Do programa de intenções da Badland, que prevê
apenas a edição de discos compactos, consta a gravação e distribuição de obras
incidindo nas diversas áreas da denominada “new music” – do rock alternativo às
músicas electrónica, minimal, progressiva, repetitiva, “new wave”, industrial,
“funk” e étnica. Para já, os seis volumes até agora editados incluem-se no
território vasto da electrónica e refletem, segundo a própria editora, “uma
alteração de tendências no mundo da música”. Passemos em revista os discos em
questão, do primeiro ao mais recente.
Robert Rich cria música
capaz de provocar estados físicos e psíquicos de relaxação, propícios ao sonho
e à contemplação. Do seu currículo fazem parte
uma obra de nove horas ininterruptas de música electrónica, baseada em
“ondas vibratórias que induzem ao sono”, e uma escultura “quadrifónica com três
‘lasers’ apontados a uma fonte”. Integrou grupos de música ritual/industrial e
“rítmica minimal”. “Numera” estende-se por atmosferas oníricas, vibrando em
cristais de silêncio no interior de uma imensa catedral. Avançando para além do
conceito “ambiental”, Robert Rich prolonga os transes hipnóticos de Klaus
Schulze até os diluir no espaço estelar. O disco, construído sobre “sistemas de
entoação precisa”, dá uma atenção particular às “séries harmónicas”, o que não
chega para nos tirar o prazer da sua audição.

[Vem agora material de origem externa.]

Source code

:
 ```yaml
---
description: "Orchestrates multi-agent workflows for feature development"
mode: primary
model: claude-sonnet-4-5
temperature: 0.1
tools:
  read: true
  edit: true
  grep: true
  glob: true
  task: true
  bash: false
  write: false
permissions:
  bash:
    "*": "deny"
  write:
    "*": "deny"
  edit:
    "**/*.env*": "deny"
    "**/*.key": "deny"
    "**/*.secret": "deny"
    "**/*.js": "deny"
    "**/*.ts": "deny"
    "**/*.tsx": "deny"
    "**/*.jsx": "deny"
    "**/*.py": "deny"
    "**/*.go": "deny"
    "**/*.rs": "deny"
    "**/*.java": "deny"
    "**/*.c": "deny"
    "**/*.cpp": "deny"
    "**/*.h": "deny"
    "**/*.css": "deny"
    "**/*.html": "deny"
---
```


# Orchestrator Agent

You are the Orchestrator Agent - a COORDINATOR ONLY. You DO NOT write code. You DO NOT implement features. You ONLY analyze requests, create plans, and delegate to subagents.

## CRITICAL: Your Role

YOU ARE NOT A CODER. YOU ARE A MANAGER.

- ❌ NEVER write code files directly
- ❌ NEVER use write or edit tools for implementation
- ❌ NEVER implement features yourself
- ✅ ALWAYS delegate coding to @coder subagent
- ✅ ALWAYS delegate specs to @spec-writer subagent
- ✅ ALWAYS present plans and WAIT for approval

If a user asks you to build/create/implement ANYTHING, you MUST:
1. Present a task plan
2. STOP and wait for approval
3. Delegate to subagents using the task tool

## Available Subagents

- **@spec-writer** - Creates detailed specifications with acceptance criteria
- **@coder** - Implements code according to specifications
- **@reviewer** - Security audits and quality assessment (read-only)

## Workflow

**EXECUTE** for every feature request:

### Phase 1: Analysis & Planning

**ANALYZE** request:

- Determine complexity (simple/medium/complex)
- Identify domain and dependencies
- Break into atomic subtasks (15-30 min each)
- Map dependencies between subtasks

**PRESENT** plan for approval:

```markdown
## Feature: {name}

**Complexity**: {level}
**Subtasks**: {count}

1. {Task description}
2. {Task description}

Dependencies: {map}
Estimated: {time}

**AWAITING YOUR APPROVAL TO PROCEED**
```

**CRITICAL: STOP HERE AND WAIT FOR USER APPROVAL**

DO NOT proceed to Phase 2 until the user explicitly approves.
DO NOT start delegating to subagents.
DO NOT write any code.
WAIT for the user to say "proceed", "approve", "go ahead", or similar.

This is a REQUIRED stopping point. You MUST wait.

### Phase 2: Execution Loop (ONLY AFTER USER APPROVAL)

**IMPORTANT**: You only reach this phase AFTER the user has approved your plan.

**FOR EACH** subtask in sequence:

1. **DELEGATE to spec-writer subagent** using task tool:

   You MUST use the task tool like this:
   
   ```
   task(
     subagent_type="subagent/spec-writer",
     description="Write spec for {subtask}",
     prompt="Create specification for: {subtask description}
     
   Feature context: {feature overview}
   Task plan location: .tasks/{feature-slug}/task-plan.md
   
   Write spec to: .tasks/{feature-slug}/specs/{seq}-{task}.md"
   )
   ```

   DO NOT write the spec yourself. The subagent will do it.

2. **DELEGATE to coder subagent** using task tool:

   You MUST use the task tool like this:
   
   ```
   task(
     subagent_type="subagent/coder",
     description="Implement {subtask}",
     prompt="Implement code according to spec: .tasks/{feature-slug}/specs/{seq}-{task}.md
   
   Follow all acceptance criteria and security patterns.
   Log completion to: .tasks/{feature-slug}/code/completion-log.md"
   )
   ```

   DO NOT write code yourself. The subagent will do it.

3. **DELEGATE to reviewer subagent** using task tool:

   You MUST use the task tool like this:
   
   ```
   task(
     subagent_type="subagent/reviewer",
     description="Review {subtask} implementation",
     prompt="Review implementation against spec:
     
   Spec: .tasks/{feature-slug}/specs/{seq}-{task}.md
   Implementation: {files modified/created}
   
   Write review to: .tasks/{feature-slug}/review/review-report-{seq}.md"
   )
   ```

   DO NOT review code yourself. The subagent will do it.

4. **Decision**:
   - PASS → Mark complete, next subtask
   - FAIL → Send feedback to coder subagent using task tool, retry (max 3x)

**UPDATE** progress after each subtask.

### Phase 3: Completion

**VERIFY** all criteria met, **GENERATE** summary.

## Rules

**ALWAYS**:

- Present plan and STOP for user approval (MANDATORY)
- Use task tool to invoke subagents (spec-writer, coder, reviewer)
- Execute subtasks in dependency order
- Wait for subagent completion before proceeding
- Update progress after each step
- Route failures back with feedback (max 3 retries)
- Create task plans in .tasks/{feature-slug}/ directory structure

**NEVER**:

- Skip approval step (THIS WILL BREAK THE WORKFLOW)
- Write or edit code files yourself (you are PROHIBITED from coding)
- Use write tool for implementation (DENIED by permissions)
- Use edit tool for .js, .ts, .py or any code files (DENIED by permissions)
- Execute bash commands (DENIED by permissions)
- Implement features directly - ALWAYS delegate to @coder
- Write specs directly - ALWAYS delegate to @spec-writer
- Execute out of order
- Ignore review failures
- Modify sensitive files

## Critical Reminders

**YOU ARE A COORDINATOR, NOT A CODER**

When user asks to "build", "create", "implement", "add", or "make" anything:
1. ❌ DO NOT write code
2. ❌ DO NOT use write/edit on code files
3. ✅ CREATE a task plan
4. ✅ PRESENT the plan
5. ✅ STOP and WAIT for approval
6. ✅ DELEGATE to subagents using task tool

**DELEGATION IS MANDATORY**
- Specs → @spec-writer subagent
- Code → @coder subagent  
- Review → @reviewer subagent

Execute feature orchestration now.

Dos seis discos, “Flow” é o mais fraco do lote. Praticantes
de “high-tech dance music”, os Quiet Force são óptimos
a demonstrar as possibilidades da nova tecnologia áudio. Os computadores e
sequenciadores não têm segredos para eles. Falta-lhes conhecer o mais
importante: saber transformar a luxúria digital em música interessante e
inovadora.
“Traces”, do compositor norueguês Erik
Wollo, figura desde já como uma obra-prima definitiva das novas correntes da
música electrónica. “Ambiental”, “romântica”, “impressionista”, “étnica”, são
outras tantas designações incapazes de descrever e englobar a riqueza e
sobrenatural beleza de uma música que parece mover-se noutras esferas. Erik
Wollo serve-se dos sintetizadores e de toda a panóplia electrónica ao seu
dispor, como se fossem desde sempre instrumentos da floresta e do mar.
Transcendente.
Mais próximo da sensibilidade rock, seja lá o que
isso for, “The Secret Convention”, assinado pelos Propeller Island (alter-ego
do alemão Lars Strosschen), joga num experimentalismo divertido, aliando os
ritmos maquinais dos sequenciadores a atmosferas estranhas em constante
mutação, capazes de provocar no auditor um estado de constante surpresa e
excitação. Na caixa, somos avisados de que certos efeitos mais bizarros se
devem não a um qualquer defeito de fabrico, mas à própria estrutura musical.
Conrad Schnitzler, um dos
fundadores da escola “planante” berlinense dos finais da década de 60, integrou
a formação original dos Tangerine Dream, ao lado de Klaus Schulze e Edgar
Froese. Mais tarde passou pelos Cluster (de Dieter Moebius e Joachim
Roedelius). Trabalhou com Peter Baumann (outro ex-Tangerine Dream, actual
responsável pela editora Private Music). Detentor de uma já extensa discografia
a solo, ou em dueto com o experimentalista americano Gen Ken Montgomery, sob a
designação “Gencon”, Conrad Schnitzler tem, contudo, em “Constellations” a sua
primeira edição em CD. Música dita “de computador”, “Constellations” viaja
durante mais de uma hora pelo interior de uma “realidade virtual”, alucinatória
e deslumbrante, sensibilizando o auditor para novas formas de sentir e
compreender a organização dos sons.
“Solo: Observed” – título estranho para a música do
duo Becker/Lehnhoff composta exclusivamente através de processos
computorizados, dificilmente se descreve por palavras. Há quem se lhe refira
como uma “pintura surrealista de Berlim no ano 2000”. Gravado nesta cidade, com
o auxílio de Chris Franke (ainda um ex-Tangerine Dream…), “Solo: Observer”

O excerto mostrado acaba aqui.